Fitz is licensed to practice law in Florida, Georgia, New York, California, Ohio and South Carolina. She has twenty years of nationwide experience as a federal litigator and is based in West Palm Beach, Florida. She is a former prosecutor, and started her own firm in 2007. In addition to her private practice she served for 7 years as a Panel Attorney under the Criminal Justice Act (CJA) in conjunction with the Federal Defender's Office in Atlanta and Los Angeles. She is currently a CJA Attorney for the Southern District of Florida and a Public Arbitrator for FINRA. In private criminal defense practice, she has handled numerous high-profile federal criminal cases.
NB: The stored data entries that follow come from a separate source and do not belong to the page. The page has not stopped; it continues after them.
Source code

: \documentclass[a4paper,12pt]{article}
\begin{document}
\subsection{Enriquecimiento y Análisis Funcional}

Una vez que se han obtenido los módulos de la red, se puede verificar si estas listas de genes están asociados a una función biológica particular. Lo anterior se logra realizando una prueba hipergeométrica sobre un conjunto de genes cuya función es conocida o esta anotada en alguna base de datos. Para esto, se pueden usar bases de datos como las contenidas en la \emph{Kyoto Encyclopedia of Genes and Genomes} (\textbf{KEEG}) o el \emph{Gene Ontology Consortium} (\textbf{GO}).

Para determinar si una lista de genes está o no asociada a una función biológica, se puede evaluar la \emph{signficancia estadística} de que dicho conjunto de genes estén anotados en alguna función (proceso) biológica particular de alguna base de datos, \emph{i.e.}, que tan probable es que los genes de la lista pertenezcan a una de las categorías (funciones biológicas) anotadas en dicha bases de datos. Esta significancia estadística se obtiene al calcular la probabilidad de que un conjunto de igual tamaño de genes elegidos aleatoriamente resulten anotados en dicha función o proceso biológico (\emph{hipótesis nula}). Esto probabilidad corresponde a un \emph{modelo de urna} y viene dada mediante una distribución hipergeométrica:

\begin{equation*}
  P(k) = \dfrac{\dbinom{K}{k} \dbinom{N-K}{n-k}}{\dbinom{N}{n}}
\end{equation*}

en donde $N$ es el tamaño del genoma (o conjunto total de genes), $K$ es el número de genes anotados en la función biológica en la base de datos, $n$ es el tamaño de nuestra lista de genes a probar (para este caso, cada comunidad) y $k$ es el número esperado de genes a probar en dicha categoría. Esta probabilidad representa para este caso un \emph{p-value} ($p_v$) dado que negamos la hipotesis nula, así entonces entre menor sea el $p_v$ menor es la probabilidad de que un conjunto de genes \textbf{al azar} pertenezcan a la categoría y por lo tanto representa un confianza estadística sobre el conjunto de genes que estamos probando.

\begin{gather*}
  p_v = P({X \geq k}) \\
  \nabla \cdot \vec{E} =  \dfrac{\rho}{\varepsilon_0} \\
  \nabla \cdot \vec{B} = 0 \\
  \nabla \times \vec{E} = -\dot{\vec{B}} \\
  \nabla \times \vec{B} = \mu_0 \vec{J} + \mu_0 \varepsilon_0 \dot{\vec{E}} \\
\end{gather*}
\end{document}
She was selected as a Rising Star by Super Lawyers in 2013, 2014, and 2016, an honor bestowed upon less than 2% of all lawyers under the age of 40, and was named a Top 100 Criminal Litigator by The National Trial Attorneys in 2019. She has drawn the local and national spotlight with her distinctive legal representation, having been the subject of articles in the Fulton County Daily Report, the Atlanta Journal-Constitution, Rolling Stone Magazine and Wired Magazine, and featured in stories aired on WXIA-TV, WSB-TV and AM 750, as well as 48 Hours Mystery and NBC Nightly News.

==Notable Cases==
Perhaps the best-known case Fitz has litigated was the federal identity fraud case against Esther Elizabeth Reed, who had conned her way into Harvard and Columbia University under the stolen identity of a missing woman named Brooke Henson from Travelers Rest, South Carolina. Reed's exploits drew the national spotlight when she was listed as a United States Secret Service's 10 most wanted fugitive and became the subject of articles in the New York Post and Rolling Stone Magazine, as well as being featured on America's Most Wanted and two episodes of 48 Hours Mystery. Fitz argued that Reed's behavior was a result of mental health issues caused by a strict family upbringing. Reed was facing a potential 47 years in prison, entered a plea of guilty to 4 felony counts and received a sentence of 51 months.
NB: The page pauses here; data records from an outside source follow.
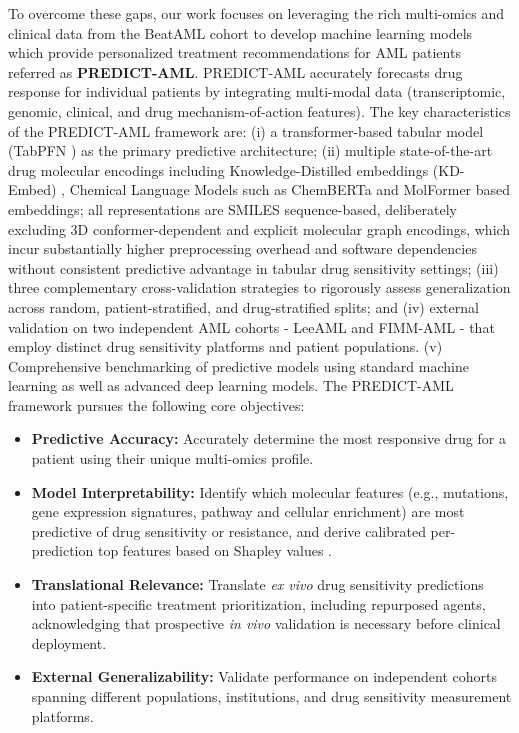 \documentclass[pdflatex,sn-mathphys-num]{sn-jnl}
\theoremstyle{thmstyleone}
\theoremstyle{thmstyletwo}
\theoremstyle{thmstylethree}
\begin{document}
To overcome these gaps, our work focuses on leveraging the rich multi-omics and clinical data from the BeatAML cohort to develop machine learning models \cite{lecun2015deep} which provide personalized treatment recommendations for AML patients referred as \textbf{PREDICT-AML}. PREDICT-AML accurately forecasts drug response for individual patients by integrating multi-modal data (transcriptomic, genomic, clinical, and drug mechanism-of-action features). The key characteristics of the PREDICT-AML framework are: (i) a transformer-based tabular model (TabPFN \cite{hollmann2023tabpfn}) as the primary predictive architecture; (ii) multiple state-of-the-art drug molecular encodings including Knowledge-Distilled embeddings (KD-Embed) \cite{mall2021modeling}, Chemical Language Models such as ChemBERTa \cite{chithrananda2020chemberta} and MolFormer \cite{ross2022large} based embeddings; all representations are SMILES sequence-based, deliberately excluding 3D conformer-dependent and explicit molecular graph encodings, which incur substantially higher preprocessing overhead and software dependencies without consistent predictive advantage in tabular drug sensitivity settings; (iii) three complementary cross-validation strategies to rigorously assess generalization across random, patient-stratified, and drug-stratified splits; and (iv) external validation on two independent AML cohorts - LeeAML \cite{lee2018machine} and FIMM-AML \cite{malani2022implementing} - that employ distinct drug sensitivity platforms and patient populations. (v) Comprehensive benchmarking of predictive models using standard machine learning as well as advanced deep learning models. The PREDICT-AML framework pursues the following core objectives:
\begin{itemize}
    \item \textbf{Predictive Accuracy:} Accurately determine the most responsive drug for a patient using their unique multi-omics profile.
    \item \textbf{Model Interpretability:} Identify which molecular features (e.g., mutations, gene expression signatures, pathway and cellular enrichment) are most predictive of drug sensitivity or resistance, and derive calibrated per-prediction top features based on Shapley values \cite{shapley1953stochastic}.
    \item \textbf{Translational Relevance:} Translate \textit{ex vivo} drug sensitivity predictions into patient-specific treatment prioritization, including repurposed agents, acknowledging that prospective \textit{in vivo} validation is necessary before clinical deployment.
    \item \textbf{External Generalizability:} Validate performance on independent cohorts spanning different populations, institutions, and drug sensitivity measurement platforms.
\end{itemize}
\end{document}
In 2009, Fitz launched a constitutional challenge against a provision in Georgia's sex offender registration law mirroring the Adam Walsh Act, which required that an individual convicted of kidnapping or false imprisonment of a minor without an underlying sexual offense is subject to lifetime registration as a convicted sex offender. On March 15, 2010, the Georgia Supreme Court upheld the constitutionality of the law in a 5-2 decision, based on a United States Department of Justice report finding that 46% of all kidnapping and false imprisonment of minor cases involve some type of sexual offense; however, the dissenting jurists noted that as registration limits where offenders may live, work and congregate, it "is not a requirement that should be imposed cavalierly", and a statutory scheme that has an "error rate of over 50% is clearly not rational". On March 16, 2010, Georgia's House passed a bill to remedy the issue by a vote of 165-1. The bill was subsequently passed unanimously by the Senate and signed into law by Governor Sonny Perdue on May 20, 2010.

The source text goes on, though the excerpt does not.